YOUR ASSIGNMENT.
From the entries below, write out exactly the lines between the line holding "currently under development." and the line holding "a) write in", inclusive, excluding any pictures.

Records from a collection:
----

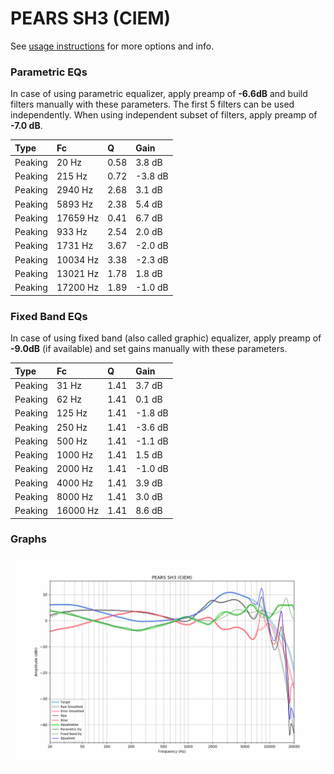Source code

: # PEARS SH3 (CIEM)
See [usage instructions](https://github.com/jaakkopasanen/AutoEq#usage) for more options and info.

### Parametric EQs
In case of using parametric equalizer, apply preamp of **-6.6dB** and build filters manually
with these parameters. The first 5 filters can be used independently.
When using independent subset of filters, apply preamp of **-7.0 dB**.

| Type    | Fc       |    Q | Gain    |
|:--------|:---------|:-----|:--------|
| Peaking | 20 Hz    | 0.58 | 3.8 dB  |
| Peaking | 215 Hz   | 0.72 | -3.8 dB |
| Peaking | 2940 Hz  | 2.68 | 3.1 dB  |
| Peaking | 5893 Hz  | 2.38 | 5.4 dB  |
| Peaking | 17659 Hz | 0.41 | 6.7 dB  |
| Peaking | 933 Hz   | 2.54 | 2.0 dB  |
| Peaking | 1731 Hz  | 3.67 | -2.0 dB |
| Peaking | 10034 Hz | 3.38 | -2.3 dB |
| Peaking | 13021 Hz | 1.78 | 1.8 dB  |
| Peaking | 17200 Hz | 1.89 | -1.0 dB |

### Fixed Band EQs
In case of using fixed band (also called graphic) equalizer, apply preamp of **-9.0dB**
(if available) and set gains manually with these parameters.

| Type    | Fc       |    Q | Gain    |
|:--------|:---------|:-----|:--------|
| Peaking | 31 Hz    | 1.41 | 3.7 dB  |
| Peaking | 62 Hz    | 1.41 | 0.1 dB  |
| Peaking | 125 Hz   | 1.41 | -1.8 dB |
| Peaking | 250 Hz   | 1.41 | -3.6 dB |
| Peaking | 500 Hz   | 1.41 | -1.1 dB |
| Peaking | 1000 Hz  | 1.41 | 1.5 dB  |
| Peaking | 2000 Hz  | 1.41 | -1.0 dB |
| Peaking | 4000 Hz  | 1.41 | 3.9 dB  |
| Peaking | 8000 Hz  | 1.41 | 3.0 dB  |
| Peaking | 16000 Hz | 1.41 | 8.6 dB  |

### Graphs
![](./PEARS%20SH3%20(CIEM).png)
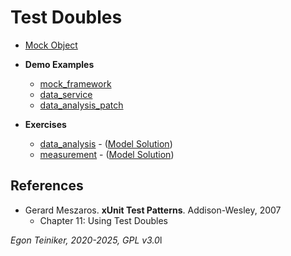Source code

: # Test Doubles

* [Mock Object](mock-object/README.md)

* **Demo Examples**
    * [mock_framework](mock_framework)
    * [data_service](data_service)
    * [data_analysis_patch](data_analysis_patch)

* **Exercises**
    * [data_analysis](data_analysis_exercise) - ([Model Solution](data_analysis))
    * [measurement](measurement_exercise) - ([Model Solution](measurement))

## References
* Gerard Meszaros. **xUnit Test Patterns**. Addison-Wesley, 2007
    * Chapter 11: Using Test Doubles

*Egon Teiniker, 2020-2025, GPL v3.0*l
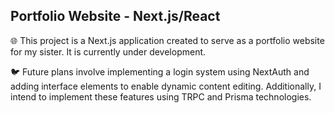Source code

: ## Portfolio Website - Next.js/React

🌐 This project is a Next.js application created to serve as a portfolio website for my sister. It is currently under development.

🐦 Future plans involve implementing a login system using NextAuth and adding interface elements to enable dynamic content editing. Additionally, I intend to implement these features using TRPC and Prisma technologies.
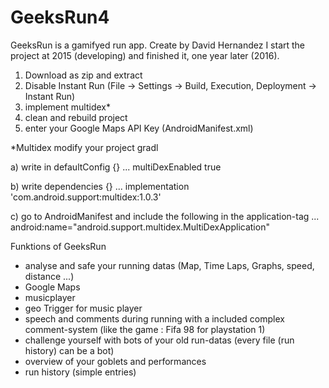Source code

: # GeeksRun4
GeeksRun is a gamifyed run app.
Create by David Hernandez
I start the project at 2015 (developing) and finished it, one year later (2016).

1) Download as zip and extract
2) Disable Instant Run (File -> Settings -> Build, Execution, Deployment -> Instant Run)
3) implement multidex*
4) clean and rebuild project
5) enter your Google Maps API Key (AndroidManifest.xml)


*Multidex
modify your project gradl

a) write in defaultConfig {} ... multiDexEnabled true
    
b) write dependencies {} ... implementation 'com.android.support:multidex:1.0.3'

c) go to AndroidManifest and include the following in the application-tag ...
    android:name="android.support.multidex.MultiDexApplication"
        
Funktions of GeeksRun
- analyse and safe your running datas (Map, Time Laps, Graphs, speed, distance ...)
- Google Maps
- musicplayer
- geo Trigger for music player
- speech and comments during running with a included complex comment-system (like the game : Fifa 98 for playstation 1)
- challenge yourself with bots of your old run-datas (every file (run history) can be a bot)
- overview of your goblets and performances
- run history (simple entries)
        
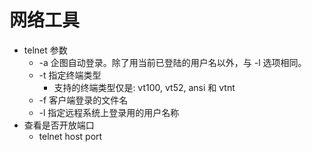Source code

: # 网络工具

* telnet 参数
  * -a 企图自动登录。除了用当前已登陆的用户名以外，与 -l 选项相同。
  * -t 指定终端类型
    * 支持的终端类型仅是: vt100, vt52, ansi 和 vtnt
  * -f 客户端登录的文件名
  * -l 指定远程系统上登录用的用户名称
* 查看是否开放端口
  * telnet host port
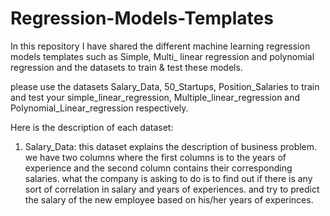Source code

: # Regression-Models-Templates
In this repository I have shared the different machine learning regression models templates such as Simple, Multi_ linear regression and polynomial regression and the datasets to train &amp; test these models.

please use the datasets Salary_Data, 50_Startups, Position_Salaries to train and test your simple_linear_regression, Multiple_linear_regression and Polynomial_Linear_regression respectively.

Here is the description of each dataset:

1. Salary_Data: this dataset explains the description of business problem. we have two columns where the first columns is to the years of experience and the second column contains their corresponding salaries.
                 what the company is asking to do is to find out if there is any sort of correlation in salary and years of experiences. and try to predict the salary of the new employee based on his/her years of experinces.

----

SOLUTION TO THIS TASK.
🌐 This project is a Next.js application created to serve as a portfolio website for my sister. It is currently under development.

🐦 Future plans involve implementing a login system using NextAuth and adding interface elements to enable dynamic content editing. Additionally, I intend to implement these features using TRPC and Prisma technologies.
Source code

: # GeeksRun4
GeeksRun is a gamifyed run app.
Create by David Hernandez
I start the project at 2015 (developing) and finished it, one year later (2016).

1) Download as zip and extract
2) Disable Instant Run (File -> Settings -> Build, Execution, Deployment -> Instant Run)
3) implement multidex*
4) clean and rebuild project
5) enter your Google Maps API Key (AndroidManifest.xml)


*Multidex
modify your project gradl

a) write in defaultConfig {} ... multiDexEnabled true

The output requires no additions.